→ **WHAT YOU NEED TO DO**:
Filter these entries down to lines holding "households".

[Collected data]
- - -
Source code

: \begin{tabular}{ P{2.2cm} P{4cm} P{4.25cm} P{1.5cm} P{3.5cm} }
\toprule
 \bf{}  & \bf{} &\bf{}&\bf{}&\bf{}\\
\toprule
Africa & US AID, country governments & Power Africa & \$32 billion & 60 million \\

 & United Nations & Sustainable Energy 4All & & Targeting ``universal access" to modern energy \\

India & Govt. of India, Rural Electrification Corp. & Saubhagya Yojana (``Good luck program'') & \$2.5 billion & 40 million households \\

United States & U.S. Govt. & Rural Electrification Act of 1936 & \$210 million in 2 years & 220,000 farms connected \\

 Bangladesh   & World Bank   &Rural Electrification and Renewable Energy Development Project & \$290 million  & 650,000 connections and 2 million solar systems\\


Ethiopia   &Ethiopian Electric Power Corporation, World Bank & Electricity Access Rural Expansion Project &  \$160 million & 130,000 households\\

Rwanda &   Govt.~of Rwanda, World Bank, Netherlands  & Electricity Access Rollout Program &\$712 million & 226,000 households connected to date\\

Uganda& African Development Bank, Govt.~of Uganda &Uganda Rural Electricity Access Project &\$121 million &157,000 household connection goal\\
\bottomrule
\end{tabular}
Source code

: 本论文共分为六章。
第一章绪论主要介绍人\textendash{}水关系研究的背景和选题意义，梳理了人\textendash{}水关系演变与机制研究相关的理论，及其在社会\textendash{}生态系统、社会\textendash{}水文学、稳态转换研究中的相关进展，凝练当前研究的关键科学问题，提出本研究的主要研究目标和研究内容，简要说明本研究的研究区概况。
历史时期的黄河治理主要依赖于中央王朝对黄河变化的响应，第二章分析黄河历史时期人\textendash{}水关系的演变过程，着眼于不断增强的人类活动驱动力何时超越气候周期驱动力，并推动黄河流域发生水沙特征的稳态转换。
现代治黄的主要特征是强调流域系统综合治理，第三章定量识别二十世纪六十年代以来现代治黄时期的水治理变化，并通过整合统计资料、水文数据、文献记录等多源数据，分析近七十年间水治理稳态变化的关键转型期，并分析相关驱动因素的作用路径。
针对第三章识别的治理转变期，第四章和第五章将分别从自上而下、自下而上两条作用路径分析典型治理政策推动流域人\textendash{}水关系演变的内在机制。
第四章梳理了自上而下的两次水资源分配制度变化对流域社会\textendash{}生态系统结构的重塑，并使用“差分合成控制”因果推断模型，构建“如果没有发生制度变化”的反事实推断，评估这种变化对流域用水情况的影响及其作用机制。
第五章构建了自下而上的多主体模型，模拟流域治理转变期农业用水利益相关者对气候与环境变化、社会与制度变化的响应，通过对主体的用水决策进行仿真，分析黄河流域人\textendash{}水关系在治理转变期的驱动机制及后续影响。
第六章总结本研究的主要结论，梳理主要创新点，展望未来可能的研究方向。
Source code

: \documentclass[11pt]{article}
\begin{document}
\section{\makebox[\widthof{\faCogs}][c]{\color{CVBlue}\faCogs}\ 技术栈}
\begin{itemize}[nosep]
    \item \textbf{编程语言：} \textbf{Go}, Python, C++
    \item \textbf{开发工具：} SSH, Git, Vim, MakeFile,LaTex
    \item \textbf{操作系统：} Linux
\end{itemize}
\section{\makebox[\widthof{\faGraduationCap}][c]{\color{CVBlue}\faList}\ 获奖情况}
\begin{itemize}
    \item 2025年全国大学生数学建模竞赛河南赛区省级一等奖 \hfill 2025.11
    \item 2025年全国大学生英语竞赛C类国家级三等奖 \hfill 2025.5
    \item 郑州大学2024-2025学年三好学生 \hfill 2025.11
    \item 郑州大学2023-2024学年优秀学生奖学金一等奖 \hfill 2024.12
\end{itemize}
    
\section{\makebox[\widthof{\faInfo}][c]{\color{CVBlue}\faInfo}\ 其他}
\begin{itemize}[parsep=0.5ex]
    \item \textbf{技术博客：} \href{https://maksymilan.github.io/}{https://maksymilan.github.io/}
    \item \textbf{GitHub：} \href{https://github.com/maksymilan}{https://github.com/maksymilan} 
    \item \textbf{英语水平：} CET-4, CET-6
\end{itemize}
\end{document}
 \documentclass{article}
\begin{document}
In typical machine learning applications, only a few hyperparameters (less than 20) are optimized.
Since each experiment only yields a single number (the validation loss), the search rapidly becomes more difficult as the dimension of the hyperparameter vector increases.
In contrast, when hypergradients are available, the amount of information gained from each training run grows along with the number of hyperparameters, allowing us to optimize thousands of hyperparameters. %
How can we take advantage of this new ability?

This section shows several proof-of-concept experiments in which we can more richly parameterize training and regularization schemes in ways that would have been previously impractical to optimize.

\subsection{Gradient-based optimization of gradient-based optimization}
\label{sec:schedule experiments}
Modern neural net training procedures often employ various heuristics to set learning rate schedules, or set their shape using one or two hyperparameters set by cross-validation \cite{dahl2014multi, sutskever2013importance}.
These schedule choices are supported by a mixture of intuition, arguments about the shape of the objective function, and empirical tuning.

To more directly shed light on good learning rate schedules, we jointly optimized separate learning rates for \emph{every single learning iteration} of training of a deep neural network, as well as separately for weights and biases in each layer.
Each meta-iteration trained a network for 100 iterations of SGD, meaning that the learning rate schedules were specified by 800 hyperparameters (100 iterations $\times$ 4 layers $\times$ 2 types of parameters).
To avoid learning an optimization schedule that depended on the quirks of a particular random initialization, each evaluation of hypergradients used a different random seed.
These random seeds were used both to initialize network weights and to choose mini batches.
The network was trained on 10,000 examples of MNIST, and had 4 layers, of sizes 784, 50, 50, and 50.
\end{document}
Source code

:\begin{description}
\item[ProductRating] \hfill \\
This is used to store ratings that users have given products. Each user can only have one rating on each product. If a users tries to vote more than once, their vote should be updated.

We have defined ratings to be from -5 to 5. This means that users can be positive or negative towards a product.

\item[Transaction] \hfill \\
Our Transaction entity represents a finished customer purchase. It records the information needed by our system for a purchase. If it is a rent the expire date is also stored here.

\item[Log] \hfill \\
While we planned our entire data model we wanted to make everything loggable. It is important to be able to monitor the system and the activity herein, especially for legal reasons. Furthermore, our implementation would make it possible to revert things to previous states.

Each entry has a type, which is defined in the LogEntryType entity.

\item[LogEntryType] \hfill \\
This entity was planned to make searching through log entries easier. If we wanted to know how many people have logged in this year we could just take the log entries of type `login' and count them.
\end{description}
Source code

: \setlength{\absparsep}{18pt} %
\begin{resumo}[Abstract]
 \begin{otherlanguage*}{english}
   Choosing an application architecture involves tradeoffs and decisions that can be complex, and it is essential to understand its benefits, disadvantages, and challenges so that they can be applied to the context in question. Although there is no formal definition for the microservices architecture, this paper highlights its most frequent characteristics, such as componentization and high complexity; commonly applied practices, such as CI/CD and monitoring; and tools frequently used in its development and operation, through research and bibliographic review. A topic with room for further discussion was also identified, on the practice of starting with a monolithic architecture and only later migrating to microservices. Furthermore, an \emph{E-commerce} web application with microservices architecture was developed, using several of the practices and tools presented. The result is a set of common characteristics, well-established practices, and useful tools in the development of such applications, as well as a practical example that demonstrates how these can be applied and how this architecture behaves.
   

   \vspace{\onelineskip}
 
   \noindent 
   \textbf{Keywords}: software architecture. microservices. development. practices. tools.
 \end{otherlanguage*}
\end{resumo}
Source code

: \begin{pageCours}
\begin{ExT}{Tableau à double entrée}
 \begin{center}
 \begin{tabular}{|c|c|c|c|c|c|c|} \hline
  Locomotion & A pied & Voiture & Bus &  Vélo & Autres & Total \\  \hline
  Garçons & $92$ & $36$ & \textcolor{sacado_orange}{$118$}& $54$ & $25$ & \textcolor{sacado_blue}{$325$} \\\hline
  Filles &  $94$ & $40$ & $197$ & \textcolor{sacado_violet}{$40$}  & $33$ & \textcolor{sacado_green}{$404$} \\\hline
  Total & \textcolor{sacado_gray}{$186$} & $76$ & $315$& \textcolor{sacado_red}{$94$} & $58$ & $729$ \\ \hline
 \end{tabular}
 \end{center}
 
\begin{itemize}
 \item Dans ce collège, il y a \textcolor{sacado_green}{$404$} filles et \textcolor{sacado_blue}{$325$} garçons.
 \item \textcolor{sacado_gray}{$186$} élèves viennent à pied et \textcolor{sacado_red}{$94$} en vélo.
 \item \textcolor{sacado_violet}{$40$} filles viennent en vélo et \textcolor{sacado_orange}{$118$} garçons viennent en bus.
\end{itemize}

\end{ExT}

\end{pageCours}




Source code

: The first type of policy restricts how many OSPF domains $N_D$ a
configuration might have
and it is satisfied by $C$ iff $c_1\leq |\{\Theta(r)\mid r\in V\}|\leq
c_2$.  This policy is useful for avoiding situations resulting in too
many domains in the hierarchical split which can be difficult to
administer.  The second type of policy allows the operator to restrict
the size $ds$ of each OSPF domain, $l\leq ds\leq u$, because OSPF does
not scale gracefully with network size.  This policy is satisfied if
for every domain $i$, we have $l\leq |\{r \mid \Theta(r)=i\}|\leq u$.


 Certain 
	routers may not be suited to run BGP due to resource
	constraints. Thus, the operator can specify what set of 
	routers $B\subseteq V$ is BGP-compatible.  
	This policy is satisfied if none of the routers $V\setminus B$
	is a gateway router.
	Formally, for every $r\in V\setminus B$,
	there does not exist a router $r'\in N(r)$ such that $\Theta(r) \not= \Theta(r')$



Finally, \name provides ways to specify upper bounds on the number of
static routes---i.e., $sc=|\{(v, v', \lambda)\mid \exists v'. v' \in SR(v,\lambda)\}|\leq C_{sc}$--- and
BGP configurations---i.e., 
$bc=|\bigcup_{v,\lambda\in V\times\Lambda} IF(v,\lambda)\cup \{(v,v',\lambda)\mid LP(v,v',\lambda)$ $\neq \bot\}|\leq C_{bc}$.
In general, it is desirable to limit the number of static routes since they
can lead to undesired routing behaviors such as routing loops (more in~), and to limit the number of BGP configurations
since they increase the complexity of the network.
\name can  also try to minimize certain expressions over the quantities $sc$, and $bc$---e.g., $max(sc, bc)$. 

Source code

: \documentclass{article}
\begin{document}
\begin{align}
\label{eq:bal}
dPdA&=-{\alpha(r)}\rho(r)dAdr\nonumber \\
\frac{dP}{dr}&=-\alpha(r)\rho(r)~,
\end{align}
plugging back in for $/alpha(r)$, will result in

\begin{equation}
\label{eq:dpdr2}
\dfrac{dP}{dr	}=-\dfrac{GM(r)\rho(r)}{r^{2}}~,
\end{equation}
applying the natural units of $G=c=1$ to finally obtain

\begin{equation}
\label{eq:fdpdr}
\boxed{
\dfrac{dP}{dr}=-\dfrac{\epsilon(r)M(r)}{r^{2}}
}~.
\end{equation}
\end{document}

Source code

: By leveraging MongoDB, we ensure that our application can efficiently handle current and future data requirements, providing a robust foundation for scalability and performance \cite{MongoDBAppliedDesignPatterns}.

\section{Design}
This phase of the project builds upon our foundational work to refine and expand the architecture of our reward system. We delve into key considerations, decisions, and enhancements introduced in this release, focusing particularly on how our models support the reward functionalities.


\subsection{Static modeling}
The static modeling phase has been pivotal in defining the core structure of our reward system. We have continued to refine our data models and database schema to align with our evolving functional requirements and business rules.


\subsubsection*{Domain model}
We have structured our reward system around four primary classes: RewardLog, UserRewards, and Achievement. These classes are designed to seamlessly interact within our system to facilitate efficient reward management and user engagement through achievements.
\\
- - -
→ **TASK SOLUTION**:
India & Govt. of India, Rural Electrification Corp. & Saubhagya Yojana (``Good luck program'') & \$2.5 billion & 40 million households \\
Ethiopia   &Ethiopian Electric Power Corporation, World Bank & Electricity Access Rural Expansion Project &  \$160 million & 130,000 households\\
Rwanda &   Govt.~of Rwanda, World Bank, Netherlands  & Electricity Access Rollout Program &\$712 million & 226,000 households connected to date\\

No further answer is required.